Ten-HUT! Standing still on Sukkot
After the sedentary liturgical experience of the High Holy Days, the more active quality of Sukkot observances is a welcome and refreshing change. First, we build our succah — a process customarily begun (at least symbolically) the very night Yom Kippur concludes. We decorate the succah, then we take our daily meals out to be enjoyed in it. Synagogue worship, too, is rife with physical activity. Each day’s worship includes Hoshanot: we move around the sanctuary (or personal worship space) in procession, holding the lulav and etrog — the “four species” (palm, myrtle, willow, and etrog) which we are commanded to take each and every day of the festival (with the exception of Shabbat). While technically we fulfill the mitzvah of lulav as soon as we pick it up (taking it into hand), it is universally customary to shake (or wave) it vigorously, reflecting the rich kinesthetic traditions of the holiday (see Leviticus 23:40; Berachot 30a; Succah 42b).

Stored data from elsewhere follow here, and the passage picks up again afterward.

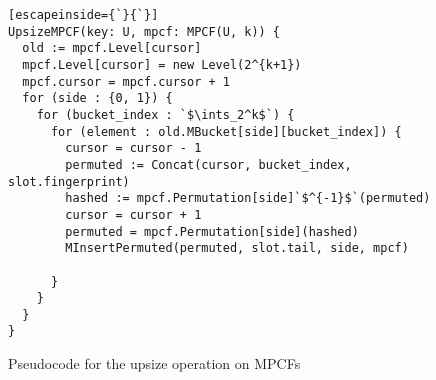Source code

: \documentclass[letterpaper, 11pt]{article}
\newcommand{\ints}{\mathbb{Z}}
\begin{document}
\begin{figure}
\begin{lstlisting}[escapeinside={`}{`}]
UpsizeMPCF(key: U, mpcf: MPCF(U, k)) {
  old := mpcf.Level[cursor]
  mpcf.Level[cursor] = new Level(2^{k+1})
  mpcf.cursor = mpcf.cursor + 1
  for (side : {0, 1}) {
    for (bucket_index : `$\ints_2^k$`) {
      for (element : old.MBucket[side][bucket_index]) {
        cursor = cursor - 1
        permuted := Concat(cursor, bucket_index, slot.fingerprint)
        hashed := mpcf.Permutation[side]`$^{-1}$`(permuted)
        cursor = cursor + 1
        permuted = mpcf.Permutation[side](hashed)
        MInsertPermuted(permuted, slot.tail, side, mpcf)

      }
    }
  }
}
\end{lstlisting}
\caption{Pseudocode for the upsize operation on MPCFs}
\end{figure}
\end{document}
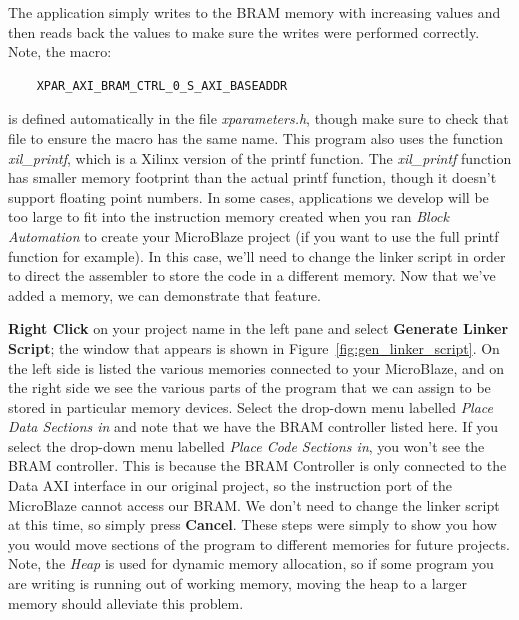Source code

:\documentclass[11pt]{article}
\begin{document}
The application simply writes to the BRAM memory with increasing values and then reads back the values to make sure the writes were performed correctly. Note, the macro:

\begin{verbatim}
    XPAR_AXI_BRAM_CTRL_0_S_AXI_BASEADDR
\end{verbatim}

\noindent
is defined automatically in the file \textit{xparameters.h}, though make sure to check that file to ensure the macro has the same name. This program also uses the function \textit{xil\_printf}, which is a Xilinx version of the printf function. The \textit{xil\_printf} function has smaller memory footprint than the actual printf function, though it doesn't support floating point numbers. In some cases, applications we develop will be too large to fit into the instruction memory created when you ran \textit{Block Automation} to create your MicroBlaze project (if you want to use the full printf function for example). In this case, we'll need to change the linker script in order to direct the assembler to store the code in a different memory. Now that we've added a memory, we can demonstrate that feature.

\textbf{Right Click} on your project name in the left pane and select \textbf{Generate Linker Script}; the window that appears is shown in Figure~\ref{fig:gen_linker_script}. On the left side is listed the various memories connected to your MicroBlaze, and on the right side we see the various parts of the program that we can assign to be stored in particular memory devices. Select the drop-down menu labelled \textit{Place Data Sections in} and note that we have the BRAM controller listed here. If you select the drop-down menu labelled \textit{Place Code Sections in}, you won't see the BRAM controller. This is because the BRAM Controller is only connected to the Data AXI interface in our original project, so the instruction port of the MicroBlaze cannot access our BRAM. We don't need to change the linker script at this time, so simply press \textbf{Cancel}. These steps were simply to show you how you would move sections of the program to different memories for future projects. Note, the \textit{Heap} is used for dynamic memory allocation, so if some program you are writing is running out of working memory, moving the heap to a larger memory should alleviate this problem.
\end{document}
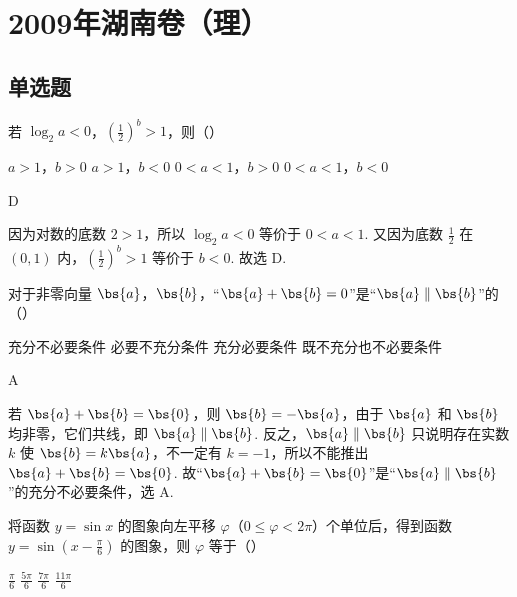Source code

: \chapter{2009年湖南卷（理）}

\section{单选题}

\begin{problem}
若 \(\log_{2} a < 0\)，\(\left(\frac{1}{2}\right)^b > 1\)，则（\quad）

\choices
    {\(a > 1\)，\(b > 0\)}
    {\(a > 1\)，\(b < 0\)}
    {\(0 < a < 1\)，\(b > 0\)}
    {\(0 < a < 1\)，\(b < 0\)}
\end{problem}

\begin{answer}
D
\end{answer}

\begin{solution}
因为对数的底数 \(2>1\)，所以 \(\log_{2}a<0\) 等价于 \(0<a<1\). 又因为底数 \(\frac{1}{2}\) 在 \((0,1)\) 内，\(\left(\frac{1}{2}\right)^b>1\) 等价于 \(b<0\). 故选 D.
\end{solution}

\begin{problem}
对于非零向量 \(\bs{a}\)，\(\bs{b}\)，“\(\bs{a} + \bs{b} = 0\)”是“\(\bs{a} \parallel \bs{b}\)”的（\quad）

\choices
    {充分不必要条件}
    {必要不充分条件}
    {充分必要条件}
    {既不充分也不必要条件}
\end{problem}

\begin{answer}
A
\end{answer}

\begin{solution}
若 \(\bs{a}+\bs{b}=\bs{0}\)，则 \(\bs{b}=-\bs{a}\)，由于 \(\bs{a}\) 和 \(\bs{b}\) 均非零，它们共线，即 \(\bs{a}\parallel\bs{b}\). 反之，\(\bs{a}\parallel\bs{b}\) 只说明存在实数 \(k\) 使 \(\bs{b}=k\bs{a}\)，不一定有 \(k=-1\)，所以不能推出 \(\bs{a}+\bs{b}=\bs{0}\). 故“\(\bs{a}+\bs{b}=\bs{0}\)”是“\(\bs{a}\parallel\bs{b}\)”的充分不必要条件，选 A.
\end{solution}

\begin{problem}
将函数 \( y = \sin x \) 的图象向左平移 \( \varphi \)（\(0 \leqslant \varphi < 2\pi\)）个单位后，得到函数 \( y = \sin \left(x - \frac{\pi}{6}\right) \) 的图象，则 \( \varphi \) 等于（\quad）

\choices
    {\( \frac{\pi}{6} \)}
    {\( \frac{5\pi}{6} \)}
    {\( \frac{7\pi}{6} \)}
    {\( \frac{11\pi}{6} \)}
\end{problem}

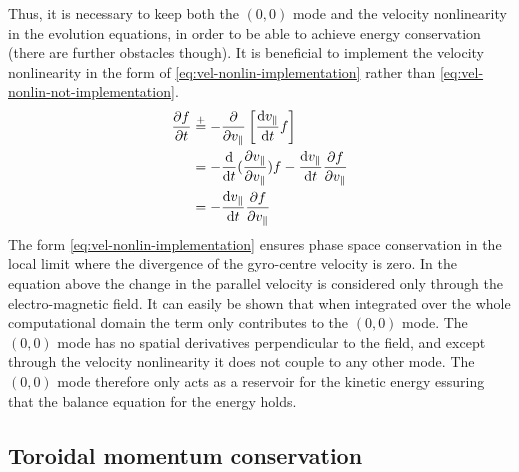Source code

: Thus, it is necessary to keep both the $(0,0)$ mode
and the velocity nonlinearity in the evolution equations, in order to be able to achieve energy conservation (there are further obstacles though).
It is beneficial to implement  the velocity nonlinearity in the form of \eqref{eq:vel-nonlin-implementation} rather than \eqref{eq:vel-nonlin-not-implementation}.
\begin{align} 
\frac{\partial f}{\partial t} &\overset{+}{=} -\frac{\partial }{\partial v_\parallel} \left [ \frac{\mathrm{d} v_\parallel}{\mathrm{d} t} f \right ] 
\label{eq:vel-nonlin-implementation}
\\
&= -\frac{\mathrm{d} }{\mathrm{d} t}(\frac{\partial v_\parallel}{\partial v_\parallel}) f - \frac{\mathrm{d} v_\parallel}{\mathrm{d} t} \frac{\partial f}{\partial v_\parallel}\nonumber\\
&= - \frac{\mathrm{d} v_\parallel}{\mathrm{d} t} \frac{\partial f}{\partial v_\parallel}
\label{eq:vel-nonlin-not-implementation}
\end{align}
The form \eqref{eq:vel-nonlin-implementation} ensures phase space conservation in the local limit where the divergence of the gyro-centre velocity is zero. 
In the equation above the change in the parallel velocity is considered only through the electro-magnetic field. 
It can easily be shown that when integrated over the whole computational domain the term only contributes to the $(0,0)$ mode. 
The $(0,0)$ mode has no spatial derivatives perpendicular to the field, and except through the velocity nonlinearity it does not couple to any other mode. 
The $(0,0)$ mode therefore only acts as a reservoir for the kinetic energy essuring that the balance equation for the energy holds. 


\subsection{Toroidal momentum conservation} 

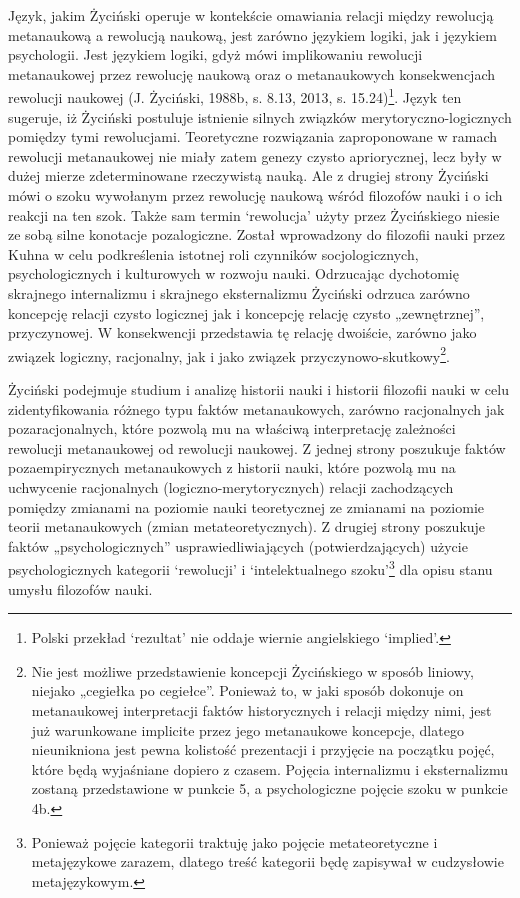\documentclass{article}
\begin{document}
Język, jakim Życiński operuje w kontekście omawiania relacji między rewolucją metanaukową a rewolucją naukową, jest
zarówno językiem logiki, jak i językiem psychologii. Jest językiem logiki, gdyż mówi implikowaniu rewolucji
metanaukowej przez rewolucję naukową oraz o metanaukowych konsekwencjach rewolucji naukowej
\label{ref:RND7WtbaMWBYd}(J. Życiński, 1988b, s. 8.13, 2013, s. 15.24)\footnote{Polski przekład ‘rezultat’ nie oddaje
wiernie angielskiego ‘implied’.}. Język ten sugeruje, iż Życiński postuluje istnienie silnych związków
merytoryczno-logicznych pomiędzy tymi rewolucjami. Teoretyczne rozwiązania zaproponowane w ramach rewolucji
metanaukowej nie miały zatem genezy czysto apriorycznej, lecz były w dużej mierze  zdeterminowane rzeczywistą nauką.
Ale z drugiej strony Życiński mówi o szoku wywołanym przez rewolucję naukową wśród filozofów nauki i o ich reakcji na
ten szok. Także sam termin ‘rewolucja’ użyty przez Życińskiego niesie ze sobą silne konotacje pozalogiczne. Został
wprowadzony do filozofii nauki przez Kuhna w celu podkreślenia istotnej roli czynników socjologicznych,
psychologicznych i kulturowych w rozwoju nauki. Odrzucając dychotomię skrajnego internalizmu i skrajnego eksternalizmu
Życiński odrzuca zarówno koncepcję relacji czysto logicznej jak i koncepcję relację czysto „zewnętrznej”, przyczynowej.
W konsekwencji przedstawia tę relację dwoiście, zarówno jako związek logiczny, racjonalny, jak i jako związek
przyczynowo-skutkowy\footnote{Nie jest możliwe przedstawienie koncepcji Życińskiego w sposób liniowy, niejako „cegiełka
po cegiełce”. Ponieważ to, w jaki sposób dokonuje on metanaukowej interpretacji faktów historycznych i relacji między
nimi, jest już warunkowane implicite przez jego metanaukowe koncepcje, dlatego nieunikniona jest pewna kolistość
prezentacji i przyjęcie na początku pojęć, które będą wyjaśniane dopiero z czasem. Pojęcia internalizmu i eksternalizmu
zostaną przedstawione w punkcie 5, a psychologiczne pojęcie szoku w punkcie 4b.}.

Życiński podejmuje studium i analizę historii nauki i historii filozofii nauki w celu zidentyfikowania różnego typu
faktów metanaukowych, zarówno racjonalnych jak pozaracjonalnych, które pozwolą mu na właściwą interpretację zależności
rewolucji metanaukowej od rewolucji naukowej. Z jednej strony poszukuje faktów pozaempirycznych metanaukowych z
historii nauki, które pozwolą mu na uchwycenie racjonalnych (logiczno-merytorycznych) relacji zachodzących pomiędzy
zmianami na poziomie nauki teoretycznej ze zmianami na poziomie teorii metanaukowych (zmian metateoretycznych). Z
drugiej strony poszukuje faktów „psychologicznych” usprawiedliwiających (potwierdzających) użycie psychologicznych
kategorii ‘rewolucji’ i ‘intelektualnego szoku’\footnote{Ponieważ pojęcie kategorii traktuję jako pojęcie
metateoretyczne i metajęzykowe zarazem, dlatego treść kategorii będę zapisywał w cudzysłowie metajęzykowym.} dla opisu
stanu umysłu filozofów nauki.
\end{document}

Generally, the four species are shaken after reciting the blessing for the mitzvah, and then again during certain verses of the celebratory psalms of Hallel. Common practice is to shake the lulav in six directions. Just as when we are in the succah, thus we surround ourselves with the mitzvah, a reminder of the Divine Presence that ever surrounds and shelters us.
Not surprisingly, traditions vary as to the precise timing and procedure for the shaking, known as na-anu’im. They vary even within my own household. I follow the procedure prescribed in the Shulchan Aruch (OH 651:10) and repeated in the Mishnah Berurah (OH 651:47): to shake or wave the lulav to the east, south, west, north, and east, up, and finally down, in that order. Assuming you are facing East (the typical posture of prayer), that means the lulav is waved to the front, to the right side, to the back, to the left, up, and finally down.
The custom of Jerusalem, based on the practice of the great kabbalist Rabbi Isaac Luria (and therefore adopted by those with a more mystical bent), is to wave or shake the lulav to the south, north, east, up, down, and west (again, assuming you are facing east, that means to the right, to the left, to the front, up, down, and to the back.
My wife follows the Lurianic/Jerusalem method. Vive la différence! The order of waving/shaking is a matter of custom (minhag): you fulfill the mitzvah with either procedure.
The custom of stopping the waving, and holding the lulav quite still, whenever intoning God’s name during recitation of Hallel also is universal. We stand at attention as we invoke God — when we say “Adonai.” I have always found these brief moments of stillness and calm to be among the most meaningful, mindful, inspiring, and wise of the entire Sukkot experience. As much as we welcome the movement and heightened activity of Sukkot, we are reminded by these moments of stillness that it is through precisely such conscientious calm and willful serenity that we are most apt personally to experience the Divine Presence.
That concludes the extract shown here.